We often want to purchase DNA kits for relatives, especially during the holidays when there are so many sales. (There are links for free shipping on tests in addition to sale prices at the end of this article. If you already know who to test, pop on down to the Sales section, now.)
Everyone is on a budget, so who should we test to obtain results that are relevant to our genealogy?
We tell people to test as many family members as possible – but what does that really mean?
Testing everyone may not be financially viable, nor necessary for genealogy, so let’s take a look at how to decide where to spend YOUR testing dollars to derive the most benefit.
It’s All Relative😊
When your ancestors had children, those children inherited different pieces of your ancestors’ DNA.
Therefore, it’s in your best interest to test all of the direct descendants generationally closest to the ancestor that you can find.
It’s especially useful to test descendants of your own close ancestors – great-great-grandparents or closer – where there is a significant possibility that you will match your cousins.
All second cousins match, and roughly 90% (or more) of third cousins match.
This nifty chart compiled by ISOGG shows the probability statistics produced by the major testing companies regarding cousin matching relationships.
My policy is to test 4th cousins or closer. The more, the merrier.

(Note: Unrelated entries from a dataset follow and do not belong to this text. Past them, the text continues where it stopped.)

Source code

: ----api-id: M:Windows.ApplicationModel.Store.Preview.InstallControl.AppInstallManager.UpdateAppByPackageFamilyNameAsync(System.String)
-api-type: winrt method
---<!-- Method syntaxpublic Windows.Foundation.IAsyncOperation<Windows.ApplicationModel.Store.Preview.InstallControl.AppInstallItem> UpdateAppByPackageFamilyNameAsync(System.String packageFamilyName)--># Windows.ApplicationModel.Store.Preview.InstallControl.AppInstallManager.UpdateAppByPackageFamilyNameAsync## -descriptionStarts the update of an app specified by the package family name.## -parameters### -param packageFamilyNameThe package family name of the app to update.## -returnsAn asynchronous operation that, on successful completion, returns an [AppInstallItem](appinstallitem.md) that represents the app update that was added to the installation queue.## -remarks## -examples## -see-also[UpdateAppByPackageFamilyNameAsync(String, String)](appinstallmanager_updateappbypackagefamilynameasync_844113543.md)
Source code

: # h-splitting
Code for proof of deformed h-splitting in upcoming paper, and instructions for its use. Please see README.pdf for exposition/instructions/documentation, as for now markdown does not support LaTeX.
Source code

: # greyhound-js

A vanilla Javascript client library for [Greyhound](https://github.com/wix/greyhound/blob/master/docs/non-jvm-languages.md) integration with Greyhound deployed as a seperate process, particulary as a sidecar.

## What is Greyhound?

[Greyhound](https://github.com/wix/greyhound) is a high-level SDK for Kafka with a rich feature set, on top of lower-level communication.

- First cousins share grandparents.
- Second cousins share great-grandparents.
- Third cousins share great-great-grandparents.
The easiest way for me to see who these cousins might be is to open my genealogy software on my computer, select my great-great-grandparent, and click on descendants. Pretty much all software has a similar function.
The resulting list shows all of the descendants of that ancestor that I’ve entered in my software. Most genealogists already have or could construct this information with relative ease. These are the cousins you need to be talking to anyway, because they will have photos and stories that you don’t. If you don’t know them, there’s never been a better time to reach out and introduce yourself.
People You Already Know
Sometimes it’s easier to start with the family you already know and may see from time to time. Those are the people who will likely be the most beneficial to your genealogy.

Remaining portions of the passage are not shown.